**Your instructions:**
Produce word for word the lines of the data below running from the one that has "Node.js란 브라우저가 자바스크립트를" to the one that has "## Node.js와 브라우저 차이점", inclusive, and no others.

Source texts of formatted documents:
---+---
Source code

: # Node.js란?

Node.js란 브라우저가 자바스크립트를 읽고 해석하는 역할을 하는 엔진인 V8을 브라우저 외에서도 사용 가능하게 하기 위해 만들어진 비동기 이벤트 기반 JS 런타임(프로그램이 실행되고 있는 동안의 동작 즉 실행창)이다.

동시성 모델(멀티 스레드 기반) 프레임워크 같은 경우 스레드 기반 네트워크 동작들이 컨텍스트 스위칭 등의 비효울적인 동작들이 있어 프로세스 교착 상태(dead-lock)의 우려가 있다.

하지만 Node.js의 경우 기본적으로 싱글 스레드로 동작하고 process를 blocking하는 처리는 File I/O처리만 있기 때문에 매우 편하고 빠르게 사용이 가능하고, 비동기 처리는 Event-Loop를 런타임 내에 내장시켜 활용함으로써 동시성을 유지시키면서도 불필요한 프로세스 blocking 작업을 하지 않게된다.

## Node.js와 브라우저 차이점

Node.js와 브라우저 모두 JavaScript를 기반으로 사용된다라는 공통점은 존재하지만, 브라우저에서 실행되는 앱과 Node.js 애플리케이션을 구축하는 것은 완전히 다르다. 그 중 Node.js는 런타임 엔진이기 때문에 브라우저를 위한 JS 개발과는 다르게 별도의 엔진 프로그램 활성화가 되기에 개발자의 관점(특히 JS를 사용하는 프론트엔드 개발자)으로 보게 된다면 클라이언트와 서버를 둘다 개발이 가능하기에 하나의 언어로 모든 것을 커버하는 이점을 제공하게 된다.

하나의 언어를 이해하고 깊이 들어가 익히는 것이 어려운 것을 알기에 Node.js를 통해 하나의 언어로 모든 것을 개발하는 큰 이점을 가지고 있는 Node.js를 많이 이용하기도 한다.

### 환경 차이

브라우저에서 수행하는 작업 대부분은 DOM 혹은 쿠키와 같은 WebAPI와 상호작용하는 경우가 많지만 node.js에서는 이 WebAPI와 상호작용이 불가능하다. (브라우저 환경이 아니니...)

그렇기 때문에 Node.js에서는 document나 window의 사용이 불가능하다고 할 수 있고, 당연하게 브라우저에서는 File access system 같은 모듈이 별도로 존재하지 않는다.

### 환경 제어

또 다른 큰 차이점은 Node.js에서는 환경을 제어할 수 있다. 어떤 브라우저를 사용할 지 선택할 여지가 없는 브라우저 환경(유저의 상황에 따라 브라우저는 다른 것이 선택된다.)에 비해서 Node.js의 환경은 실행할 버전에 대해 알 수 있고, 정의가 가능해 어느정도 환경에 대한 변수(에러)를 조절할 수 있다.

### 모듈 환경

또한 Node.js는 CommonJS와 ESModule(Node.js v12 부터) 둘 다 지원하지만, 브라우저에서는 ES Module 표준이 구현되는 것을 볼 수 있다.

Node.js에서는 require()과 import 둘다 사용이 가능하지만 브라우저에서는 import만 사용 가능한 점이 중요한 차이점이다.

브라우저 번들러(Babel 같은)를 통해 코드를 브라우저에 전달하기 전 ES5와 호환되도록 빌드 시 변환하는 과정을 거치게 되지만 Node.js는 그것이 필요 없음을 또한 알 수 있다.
---+---
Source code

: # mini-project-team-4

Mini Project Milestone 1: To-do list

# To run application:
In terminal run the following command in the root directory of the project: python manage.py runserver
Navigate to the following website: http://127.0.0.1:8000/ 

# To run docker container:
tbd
---+---
**Answer space:**
Node.js란 브라우저가 자바스크립트를 읽고 해석하는 역할을 하는 엔진인 V8을 브라우저 외에서도 사용 가능하게 하기 위해 만들어진 비동기 이벤트 기반 JS 런타임(프로그램이 실행되고 있는 동안의 동작 즉 실행창)이다.

동시성 모델(멀티 스레드 기반) 프레임워크 같은 경우 스레드 기반 네트워크 동작들이 컨텍스트 스위칭 등의 비효울적인 동작들이 있어 프로세스 교착 상태(dead-lock)의 우려가 있다.

하지만 Node.js의 경우 기본적으로 싱글 스레드로 동작하고 process를 blocking하는 처리는 File I/O처리만 있기 때문에 매우 편하고 빠르게 사용이 가능하고, 비동기 처리는 Event-Loop를 런타임 내에 내장시켜 활용함으로써 동시성을 유지시키면서도 불필요한 프로세스 blocking 작업을 하지 않게된다.

## Node.js와 브라우저 차이점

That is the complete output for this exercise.